Content starts

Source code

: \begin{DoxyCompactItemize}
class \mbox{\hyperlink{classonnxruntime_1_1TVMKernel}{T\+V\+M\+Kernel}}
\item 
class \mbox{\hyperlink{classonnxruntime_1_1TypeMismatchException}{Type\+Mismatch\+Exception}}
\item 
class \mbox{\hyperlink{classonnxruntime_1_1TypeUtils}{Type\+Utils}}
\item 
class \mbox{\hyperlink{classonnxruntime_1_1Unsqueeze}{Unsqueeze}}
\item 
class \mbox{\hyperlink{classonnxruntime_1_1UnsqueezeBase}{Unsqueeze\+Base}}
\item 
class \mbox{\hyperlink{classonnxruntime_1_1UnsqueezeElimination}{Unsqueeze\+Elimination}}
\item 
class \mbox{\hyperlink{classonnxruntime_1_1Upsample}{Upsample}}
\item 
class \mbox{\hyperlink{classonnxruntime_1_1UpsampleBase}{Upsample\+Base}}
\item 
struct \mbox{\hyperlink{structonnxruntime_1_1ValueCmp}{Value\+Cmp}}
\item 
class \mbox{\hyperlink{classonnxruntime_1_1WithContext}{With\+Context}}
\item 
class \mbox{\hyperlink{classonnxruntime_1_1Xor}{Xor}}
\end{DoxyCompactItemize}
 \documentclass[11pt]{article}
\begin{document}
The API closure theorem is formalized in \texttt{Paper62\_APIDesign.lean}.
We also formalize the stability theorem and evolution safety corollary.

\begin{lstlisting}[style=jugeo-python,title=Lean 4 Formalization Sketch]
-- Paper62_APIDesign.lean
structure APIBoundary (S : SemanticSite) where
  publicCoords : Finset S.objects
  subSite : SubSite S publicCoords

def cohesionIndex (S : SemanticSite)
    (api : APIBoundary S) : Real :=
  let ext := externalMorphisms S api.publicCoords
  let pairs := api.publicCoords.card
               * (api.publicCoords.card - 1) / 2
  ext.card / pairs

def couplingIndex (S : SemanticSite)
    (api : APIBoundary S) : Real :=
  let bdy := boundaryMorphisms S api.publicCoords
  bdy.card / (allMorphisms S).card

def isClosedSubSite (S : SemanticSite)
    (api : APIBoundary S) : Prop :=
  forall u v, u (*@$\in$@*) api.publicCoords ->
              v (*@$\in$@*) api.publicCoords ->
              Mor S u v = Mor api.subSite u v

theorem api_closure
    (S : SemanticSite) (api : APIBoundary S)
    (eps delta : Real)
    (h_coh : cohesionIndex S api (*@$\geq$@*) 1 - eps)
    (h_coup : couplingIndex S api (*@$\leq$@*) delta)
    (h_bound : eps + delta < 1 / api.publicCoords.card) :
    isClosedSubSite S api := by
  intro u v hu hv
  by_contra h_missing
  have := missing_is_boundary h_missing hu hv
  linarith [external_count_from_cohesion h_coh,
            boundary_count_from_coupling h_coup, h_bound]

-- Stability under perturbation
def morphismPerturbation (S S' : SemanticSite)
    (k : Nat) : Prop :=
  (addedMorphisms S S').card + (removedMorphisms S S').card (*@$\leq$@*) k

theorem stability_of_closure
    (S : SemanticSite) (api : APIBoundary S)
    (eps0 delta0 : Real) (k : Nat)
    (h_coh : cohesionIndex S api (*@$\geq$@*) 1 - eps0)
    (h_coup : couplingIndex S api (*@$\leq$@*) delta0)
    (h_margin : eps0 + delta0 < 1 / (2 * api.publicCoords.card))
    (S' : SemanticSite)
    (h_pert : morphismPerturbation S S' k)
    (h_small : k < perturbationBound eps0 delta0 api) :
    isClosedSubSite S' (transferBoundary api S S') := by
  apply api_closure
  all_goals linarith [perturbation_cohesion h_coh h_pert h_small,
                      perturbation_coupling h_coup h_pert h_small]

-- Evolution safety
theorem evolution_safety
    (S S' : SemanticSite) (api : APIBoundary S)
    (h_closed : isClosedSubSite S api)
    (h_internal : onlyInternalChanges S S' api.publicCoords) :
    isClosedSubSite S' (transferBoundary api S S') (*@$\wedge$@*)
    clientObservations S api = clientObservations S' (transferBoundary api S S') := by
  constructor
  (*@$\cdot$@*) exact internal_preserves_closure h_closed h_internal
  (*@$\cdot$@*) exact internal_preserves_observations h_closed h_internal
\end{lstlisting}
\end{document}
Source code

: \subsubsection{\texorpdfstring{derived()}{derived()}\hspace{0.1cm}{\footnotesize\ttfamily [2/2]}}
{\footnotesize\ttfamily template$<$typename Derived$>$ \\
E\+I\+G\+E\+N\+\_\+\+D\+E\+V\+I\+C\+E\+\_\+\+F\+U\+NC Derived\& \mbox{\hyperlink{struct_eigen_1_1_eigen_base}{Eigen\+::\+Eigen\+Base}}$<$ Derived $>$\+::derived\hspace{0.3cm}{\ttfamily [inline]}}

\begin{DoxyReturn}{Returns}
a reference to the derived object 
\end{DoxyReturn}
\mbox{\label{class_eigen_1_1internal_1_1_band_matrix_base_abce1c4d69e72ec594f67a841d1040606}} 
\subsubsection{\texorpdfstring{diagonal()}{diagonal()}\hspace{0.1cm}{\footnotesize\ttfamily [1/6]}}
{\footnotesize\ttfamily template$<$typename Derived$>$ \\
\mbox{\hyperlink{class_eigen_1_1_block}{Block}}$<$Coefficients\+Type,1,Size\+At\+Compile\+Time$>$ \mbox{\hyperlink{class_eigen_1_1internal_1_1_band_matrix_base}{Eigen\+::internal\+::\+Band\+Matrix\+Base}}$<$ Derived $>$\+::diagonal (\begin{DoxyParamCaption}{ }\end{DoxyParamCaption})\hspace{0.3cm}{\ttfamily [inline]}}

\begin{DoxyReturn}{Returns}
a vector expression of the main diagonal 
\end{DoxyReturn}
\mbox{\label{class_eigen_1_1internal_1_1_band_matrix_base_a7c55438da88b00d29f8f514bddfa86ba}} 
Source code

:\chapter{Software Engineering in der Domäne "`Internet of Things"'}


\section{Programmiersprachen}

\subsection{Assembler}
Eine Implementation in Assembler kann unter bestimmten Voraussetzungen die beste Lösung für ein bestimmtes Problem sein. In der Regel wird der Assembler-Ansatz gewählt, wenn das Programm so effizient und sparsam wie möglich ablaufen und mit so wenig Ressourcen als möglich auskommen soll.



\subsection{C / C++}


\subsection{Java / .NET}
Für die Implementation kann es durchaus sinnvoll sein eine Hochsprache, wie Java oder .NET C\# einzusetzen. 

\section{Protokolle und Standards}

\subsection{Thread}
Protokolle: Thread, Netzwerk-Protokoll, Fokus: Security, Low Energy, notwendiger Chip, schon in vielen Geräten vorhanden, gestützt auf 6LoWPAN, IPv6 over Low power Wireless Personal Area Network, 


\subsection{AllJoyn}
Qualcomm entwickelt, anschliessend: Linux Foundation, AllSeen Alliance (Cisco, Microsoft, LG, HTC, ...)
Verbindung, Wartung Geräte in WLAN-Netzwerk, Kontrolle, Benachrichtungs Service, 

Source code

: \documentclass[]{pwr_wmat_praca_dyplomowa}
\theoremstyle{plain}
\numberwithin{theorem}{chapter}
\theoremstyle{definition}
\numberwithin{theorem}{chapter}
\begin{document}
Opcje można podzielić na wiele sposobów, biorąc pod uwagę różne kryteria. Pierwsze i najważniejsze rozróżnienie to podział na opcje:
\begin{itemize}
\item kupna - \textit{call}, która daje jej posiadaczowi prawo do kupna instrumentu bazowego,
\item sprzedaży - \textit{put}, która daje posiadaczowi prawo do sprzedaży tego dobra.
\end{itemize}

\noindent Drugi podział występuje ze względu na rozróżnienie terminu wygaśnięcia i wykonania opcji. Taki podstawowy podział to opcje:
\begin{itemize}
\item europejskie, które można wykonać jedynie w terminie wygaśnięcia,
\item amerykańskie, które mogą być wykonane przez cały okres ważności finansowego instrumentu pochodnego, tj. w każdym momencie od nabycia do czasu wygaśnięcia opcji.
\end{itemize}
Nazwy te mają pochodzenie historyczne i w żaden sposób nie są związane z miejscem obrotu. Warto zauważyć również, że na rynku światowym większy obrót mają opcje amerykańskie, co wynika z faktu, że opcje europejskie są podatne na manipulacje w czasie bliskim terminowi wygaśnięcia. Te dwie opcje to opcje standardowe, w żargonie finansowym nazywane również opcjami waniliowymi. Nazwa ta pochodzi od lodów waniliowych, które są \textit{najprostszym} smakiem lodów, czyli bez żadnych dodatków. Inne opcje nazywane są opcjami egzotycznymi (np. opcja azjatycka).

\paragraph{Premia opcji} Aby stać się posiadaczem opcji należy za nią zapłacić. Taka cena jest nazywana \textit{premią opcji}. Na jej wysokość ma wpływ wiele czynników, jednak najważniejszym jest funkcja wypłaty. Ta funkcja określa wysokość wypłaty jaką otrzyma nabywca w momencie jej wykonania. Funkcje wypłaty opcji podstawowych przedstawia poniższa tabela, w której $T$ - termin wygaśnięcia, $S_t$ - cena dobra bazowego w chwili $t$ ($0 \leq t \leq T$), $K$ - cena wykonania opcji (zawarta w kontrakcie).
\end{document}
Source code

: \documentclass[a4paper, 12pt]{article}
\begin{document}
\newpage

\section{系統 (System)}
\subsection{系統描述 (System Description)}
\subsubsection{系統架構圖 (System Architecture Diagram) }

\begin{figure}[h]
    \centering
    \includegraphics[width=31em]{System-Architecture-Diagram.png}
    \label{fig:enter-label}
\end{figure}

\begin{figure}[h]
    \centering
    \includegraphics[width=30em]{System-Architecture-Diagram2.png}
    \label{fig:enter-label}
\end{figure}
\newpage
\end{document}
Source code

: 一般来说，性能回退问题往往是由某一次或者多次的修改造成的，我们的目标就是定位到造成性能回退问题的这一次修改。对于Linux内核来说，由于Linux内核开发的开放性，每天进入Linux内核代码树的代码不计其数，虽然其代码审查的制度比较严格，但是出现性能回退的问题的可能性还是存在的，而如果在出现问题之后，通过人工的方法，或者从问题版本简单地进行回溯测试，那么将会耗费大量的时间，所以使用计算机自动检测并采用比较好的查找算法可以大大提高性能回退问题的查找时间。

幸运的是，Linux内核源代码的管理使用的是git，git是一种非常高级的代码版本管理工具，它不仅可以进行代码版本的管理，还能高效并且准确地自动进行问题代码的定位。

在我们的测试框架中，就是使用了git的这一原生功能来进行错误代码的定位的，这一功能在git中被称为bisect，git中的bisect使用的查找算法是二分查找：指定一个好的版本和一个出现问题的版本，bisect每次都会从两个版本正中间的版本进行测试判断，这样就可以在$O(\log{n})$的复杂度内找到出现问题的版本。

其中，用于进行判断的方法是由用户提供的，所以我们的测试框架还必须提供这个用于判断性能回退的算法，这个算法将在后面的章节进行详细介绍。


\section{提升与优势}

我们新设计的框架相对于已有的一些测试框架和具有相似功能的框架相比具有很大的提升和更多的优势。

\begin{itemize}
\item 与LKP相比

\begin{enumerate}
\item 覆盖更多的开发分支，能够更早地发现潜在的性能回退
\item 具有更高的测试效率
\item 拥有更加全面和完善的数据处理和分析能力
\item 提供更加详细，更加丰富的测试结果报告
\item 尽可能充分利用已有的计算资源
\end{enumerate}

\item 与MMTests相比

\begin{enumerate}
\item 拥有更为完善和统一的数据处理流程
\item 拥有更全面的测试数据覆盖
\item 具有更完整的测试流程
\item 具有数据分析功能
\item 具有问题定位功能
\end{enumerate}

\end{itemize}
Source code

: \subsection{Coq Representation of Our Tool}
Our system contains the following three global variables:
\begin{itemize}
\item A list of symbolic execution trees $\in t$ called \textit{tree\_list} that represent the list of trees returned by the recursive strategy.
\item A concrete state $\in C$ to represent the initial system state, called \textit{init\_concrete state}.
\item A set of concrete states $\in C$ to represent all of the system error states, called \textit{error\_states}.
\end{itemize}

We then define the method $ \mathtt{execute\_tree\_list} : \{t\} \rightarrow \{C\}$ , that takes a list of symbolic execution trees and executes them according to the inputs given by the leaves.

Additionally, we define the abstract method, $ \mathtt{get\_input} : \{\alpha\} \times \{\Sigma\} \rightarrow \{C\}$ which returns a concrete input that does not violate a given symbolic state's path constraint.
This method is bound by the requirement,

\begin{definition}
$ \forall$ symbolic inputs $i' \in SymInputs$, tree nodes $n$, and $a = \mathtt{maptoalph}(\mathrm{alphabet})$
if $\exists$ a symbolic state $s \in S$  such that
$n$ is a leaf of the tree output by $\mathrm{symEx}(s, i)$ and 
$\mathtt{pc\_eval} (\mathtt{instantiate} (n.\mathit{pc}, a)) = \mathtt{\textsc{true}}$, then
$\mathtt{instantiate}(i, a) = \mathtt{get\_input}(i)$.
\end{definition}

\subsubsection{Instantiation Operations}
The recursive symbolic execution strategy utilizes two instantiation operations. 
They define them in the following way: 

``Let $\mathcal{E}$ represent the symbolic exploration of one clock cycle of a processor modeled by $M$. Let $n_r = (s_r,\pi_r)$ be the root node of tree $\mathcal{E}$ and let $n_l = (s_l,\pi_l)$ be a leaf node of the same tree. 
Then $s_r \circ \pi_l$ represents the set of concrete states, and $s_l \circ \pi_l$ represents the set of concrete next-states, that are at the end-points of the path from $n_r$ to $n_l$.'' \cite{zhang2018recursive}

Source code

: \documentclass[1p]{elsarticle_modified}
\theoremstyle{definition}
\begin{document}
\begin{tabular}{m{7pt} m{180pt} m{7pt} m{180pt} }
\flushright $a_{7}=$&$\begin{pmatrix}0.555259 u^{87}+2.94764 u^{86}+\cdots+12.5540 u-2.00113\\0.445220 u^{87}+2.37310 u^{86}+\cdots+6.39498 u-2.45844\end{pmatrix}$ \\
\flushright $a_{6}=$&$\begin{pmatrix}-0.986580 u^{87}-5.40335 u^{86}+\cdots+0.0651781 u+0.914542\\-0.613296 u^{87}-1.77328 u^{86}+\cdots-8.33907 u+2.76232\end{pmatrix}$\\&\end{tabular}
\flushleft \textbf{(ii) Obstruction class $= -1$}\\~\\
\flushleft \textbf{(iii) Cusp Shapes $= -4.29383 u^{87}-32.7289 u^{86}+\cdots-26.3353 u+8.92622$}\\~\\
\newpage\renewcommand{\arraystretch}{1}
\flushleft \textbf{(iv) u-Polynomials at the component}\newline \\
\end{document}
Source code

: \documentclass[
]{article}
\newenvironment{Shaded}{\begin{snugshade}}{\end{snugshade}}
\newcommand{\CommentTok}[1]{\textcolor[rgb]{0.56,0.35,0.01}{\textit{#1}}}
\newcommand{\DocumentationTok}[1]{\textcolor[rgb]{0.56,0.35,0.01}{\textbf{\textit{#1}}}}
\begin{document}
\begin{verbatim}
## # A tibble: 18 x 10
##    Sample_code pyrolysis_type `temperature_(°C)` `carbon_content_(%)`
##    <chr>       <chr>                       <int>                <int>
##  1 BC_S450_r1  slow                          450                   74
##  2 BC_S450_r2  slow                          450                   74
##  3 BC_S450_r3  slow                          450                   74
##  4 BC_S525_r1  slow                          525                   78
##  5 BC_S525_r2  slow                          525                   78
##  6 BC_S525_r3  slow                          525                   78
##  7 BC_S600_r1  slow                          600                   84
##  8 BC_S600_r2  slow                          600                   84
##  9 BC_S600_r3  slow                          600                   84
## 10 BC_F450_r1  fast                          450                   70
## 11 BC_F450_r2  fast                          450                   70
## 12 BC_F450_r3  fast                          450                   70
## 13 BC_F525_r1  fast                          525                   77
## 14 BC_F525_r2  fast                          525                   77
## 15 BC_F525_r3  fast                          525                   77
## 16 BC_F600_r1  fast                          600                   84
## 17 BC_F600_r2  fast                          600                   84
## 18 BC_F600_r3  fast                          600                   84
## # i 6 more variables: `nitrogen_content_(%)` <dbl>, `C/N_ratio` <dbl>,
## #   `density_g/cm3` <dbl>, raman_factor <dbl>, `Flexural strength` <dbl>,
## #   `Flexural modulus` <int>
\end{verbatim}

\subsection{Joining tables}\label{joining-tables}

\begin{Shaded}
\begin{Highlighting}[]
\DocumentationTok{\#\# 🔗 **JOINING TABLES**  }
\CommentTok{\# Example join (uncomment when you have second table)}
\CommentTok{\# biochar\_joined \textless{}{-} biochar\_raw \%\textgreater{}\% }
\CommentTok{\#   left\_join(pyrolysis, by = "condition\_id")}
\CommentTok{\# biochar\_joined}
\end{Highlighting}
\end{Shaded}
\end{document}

Content ends

= WORK ITEM =
Print exactly the lines above, between the one holding "We also formalize" and the one holding "(h_small : k", inclusive, and nothing besides.

= SOLUTION TO THE PROBLEM =
We also formalize the stability theorem and evolution safety corollary.

\begin{lstlisting}[style=jugeo-python,title=Lean 4 Formalization Sketch]
-- Paper62_APIDesign.lean
structure APIBoundary (S : SemanticSite) where
  publicCoords : Finset S.objects
  subSite : SubSite S publicCoords

def cohesionIndex (S : SemanticSite)
    (api : APIBoundary S) : Real :=
  let ext := externalMorphisms S api.publicCoords
  let pairs := api.publicCoords.card
               * (api.publicCoords.card - 1) / 2
  ext.card / pairs

def couplingIndex (S : SemanticSite)
    (api : APIBoundary S) : Real :=
  let bdy := boundaryMorphisms S api.publicCoords
  bdy.card / (allMorphisms S).card

def isClosedSubSite (S : SemanticSite)
    (api : APIBoundary S) : Prop :=
  forall u v, u (*@$\in$@*) api.publicCoords ->
              v (*@$\in$@*) api.publicCoords ->
              Mor S u v = Mor api.subSite u v

theorem api_closure
    (S : SemanticSite) (api : APIBoundary S)
    (eps delta : Real)
    (h_coh : cohesionIndex S api (*@$\geq$@*) 1 - eps)
    (h_coup : couplingIndex S api (*@$\leq$@*) delta)
    (h_bound : eps + delta < 1 / api.publicCoords.card) :
    isClosedSubSite S api := by
  intro u v hu hv
  by_contra h_missing
  have := missing_is_boundary h_missing hu hv
  linarith [external_count_from_cohesion h_coh,
            boundary_count_from_coupling h_coup, h_bound]

-- Stability under perturbation
def morphismPerturbation (S S' : SemanticSite)
    (k : Nat) : Prop :=
  (addedMorphisms S S').card + (removedMorphisms S S').card (*@$\leq$@*) k

theorem stability_of_closure
    (S : SemanticSite) (api : APIBoundary S)
    (eps0 delta0 : Real) (k : Nat)
    (h_coh : cohesionIndex S api (*@$\geq$@*) 1 - eps0)
    (h_coup : couplingIndex S api (*@$\leq$@*) delta0)
    (h_margin : eps0 + delta0 < 1 / (2 * api.publicCoords.card))
    (S' : SemanticSite)
    (h_pert : morphismPerturbation S S' k)
    (h_small : k < perturbationBound eps0 delta0 api) :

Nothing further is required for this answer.